Nous poursuivons en outre une stratégie de relais. En clair, un collaborateur est affecté à chaque secteur touristique (restauration, grands événements, shopping, culture). Son rôle va être de diffuser toutes les offres auprès des réceptionnistes, serveurs et personnel de guichet. Ces ambassadeurs de l’activité genevoise, sont dès lors mieux à même de répondre aux demandes des touristes.

Le tourisme de loisirs est dans une phase ascendante. Et celui des congrès? Le départ du Salon de l’auto est un coup dur?
Oui même si les organisateurs du Geneva International Motor Show  (GIMS) se sont vraiment investis. Il peut y avoir un risque d’hémorragie: d’autres pourraient envisager de s’exiler. Cela dit, malgré l’absence du Salon de l’auto en 2023, le nombre de nuitées a battu un record. A noter que nous avons institué, auprès de 200 cafetiers restaurateurs, une carte de débit pour les congressistes ouvrant un certain montant à faire valoir dans les établissements.

Les produits du terroir ont la cote

Né au début des années 1980, l’écotourisme entraîne chaque année un nombre croissant d’adeptes hors des sentiers battus. Ce retour à la nature a favorisé l’éclosion de l’œnotourisme et de l’agritourisme. Il y a 40 ans déjà, Genève créait les Caves ouvertes, incitant le public à venir à la rencontre des producteurs. Le canton développait alors les premières chambres d’hôtes dans la campagne. «Aujourd’hui, la plupart des vignerons proposent des formules d'œnotourisme ou accueillent les visiteurs pour faire découvrir le fruit de leur travail. Plusieurs initiatives ont ainsi vu le jour comme le Swiss Wine Tour et ses activités œnotouristiques en Suisse et à Genève ou encore ViaDarda qui regroupe les vignerons de Dardagny dans un caveau à la Gare de la Plaine. Ce dernier concept permet de déguster les vins de la commune accompagnés de petits encas tous les week-ends durant la période estivale. C’est aussi au centre du village que démarre le sentier viticole, un itinéraire jalonné de panneaux explicatifs sur le terroir qui sillonne le vignoble de Dardagny», détaille Jonathan Brunet, chef de projet œnotourisme à l’Office de la promotion des produits agricoles de Genève (OPAGE). Si l’organisme ne dispose pas de statistiques, il faut savoir que les seules Caves ouvertes, le 25 mai dernier, ont drainé pas moins de 25'000 visiteurs, venus de plusieurs cantons suisses.

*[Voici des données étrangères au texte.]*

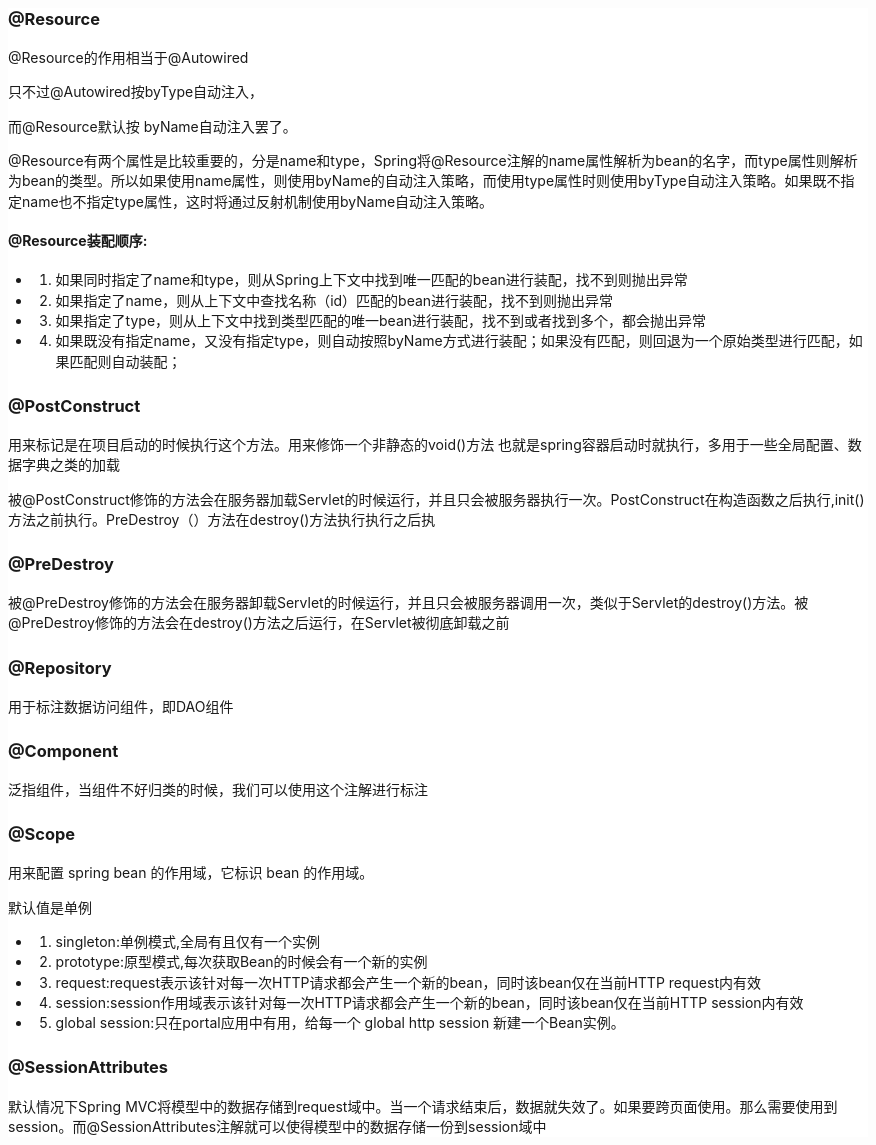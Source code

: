 ### @Resource

@Resource的作用相当于@Autowired

只不过@Autowired按byType自动注入，

而@Resource默认按 byName自动注入罢了。

@Resource有两个属性是比较重要的，分是name和type，Spring将@Resource注解的name属性解析为bean的名字，而type属性则解析为bean的类型。所以如果使用name属性，则使用byName的自动注入策略，而使用type属性时则使用byType自动注入策略。如果既不指定name也不指定type属性，这时将通过反射机制使用byName自动注入策略。

#### @Resource装配顺序:

* 1. 如果同时指定了name和type，则从Spring上下文中找到唯一匹配的bean进行装配，找不到则抛出异常
* 2. 如果指定了name，则从上下文中查找名称（id）匹配的bean进行装配，找不到则抛出异常
* 3. 如果指定了type，则从上下文中找到类型匹配的唯一bean进行装配，找不到或者找到多个，都会抛出异常
* 4. 如果既没有指定name，又没有指定type，则自动按照byName方式进行装配；如果没有匹配，则回退为一个原始类型进行匹配，如果匹配则自动装配；

### @PostConstruct

用来标记是在项目启动的时候执行这个方法。用来修饰一个非静态的void()方法
也就是spring容器启动时就执行，多用于一些全局配置、数据字典之类的加载

被@PostConstruct修饰的方法会在服务器加载Servlet的时候运行，并且只会被服务器执行一次。PostConstruct在构造函数之后执行,init()方法之前执行。PreDestroy（）方法在destroy()方法执行执行之后执

### @PreDestroy

被@PreDestroy修饰的方法会在服务器卸载Servlet的时候运行，并且只会被服务器调用一次，类似于Servlet的destroy()方法。被@PreDestroy修饰的方法会在destroy()方法之后运行，在Servlet被彻底卸载之前

### @Repository

用于标注数据访问组件，即DAO组件

### @Component

泛指组件，当组件不好归类的时候，我们可以使用这个注解进行标注

### @Scope

用来配置 spring bean 的作用域，它标识 bean 的作用域。

默认值是单例

* 1. singleton:单例模式,全局有且仅有一个实例
* 2. prototype:原型模式,每次获取Bean的时候会有一个新的实例
* 3. request:request表示该针对每一次HTTP请求都会产生一个新的bean，同时该bean仅在当前HTTP request内有效
* 4. session:session作用域表示该针对每一次HTTP请求都会产生一个新的bean，同时该bean仅在当前HTTP session内有效
* 5. global session:只在portal应用中有用，给每一个 global http session 新建一个Bean实例。

### @SessionAttributes

默认情况下Spring MVC将模型中的数据存储到request域中。当一个请求结束后，数据就失效了。如果要跨页面使用。那么需要使用到session。而@SessionAttributes注解就可以使得模型中的数据存储一份到session域中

Une fréquentation qui atteste du succès de cette pause campagnarde et des produits locaux. Du côté de Genève Terroir, les artisans des métiers de la terre ne manquent pas d’imagination pour nourrir le tourisme en lien avec la nature: cours d’art floral, atelier pour la création de son vin, escape game au cœur du vignoble. Sans oublier le Rallye Gourmand qui rassemble près de 800 personnes et concocte des accords mets et vins sur un parcours didactique. Cette manifestation a d’ailleurs ses aficionados hors de nos murs qui reviennent chaque année pour découvrir un nouveau parcours (à Bernex cette année).
La Suisse et Genève ne comptent pas s’arrêter en si bon chemin. Des projets sont lancés pour fédérer tous les acteurs de l'œnotourisme et de l'agritourisme au niveau fédéral. «Il s’agit notamment d’inscrire le tourisme de Goût comme un des attraits principaux de notre pays tant pour les visiteurs internationaux que pour les résidents. C'est un travail de longue haleine mais qui finira par porter ses fruits et participera au rayonnement de la confédération en général et de notre canton en particulier», reprend Jonathan Brunet.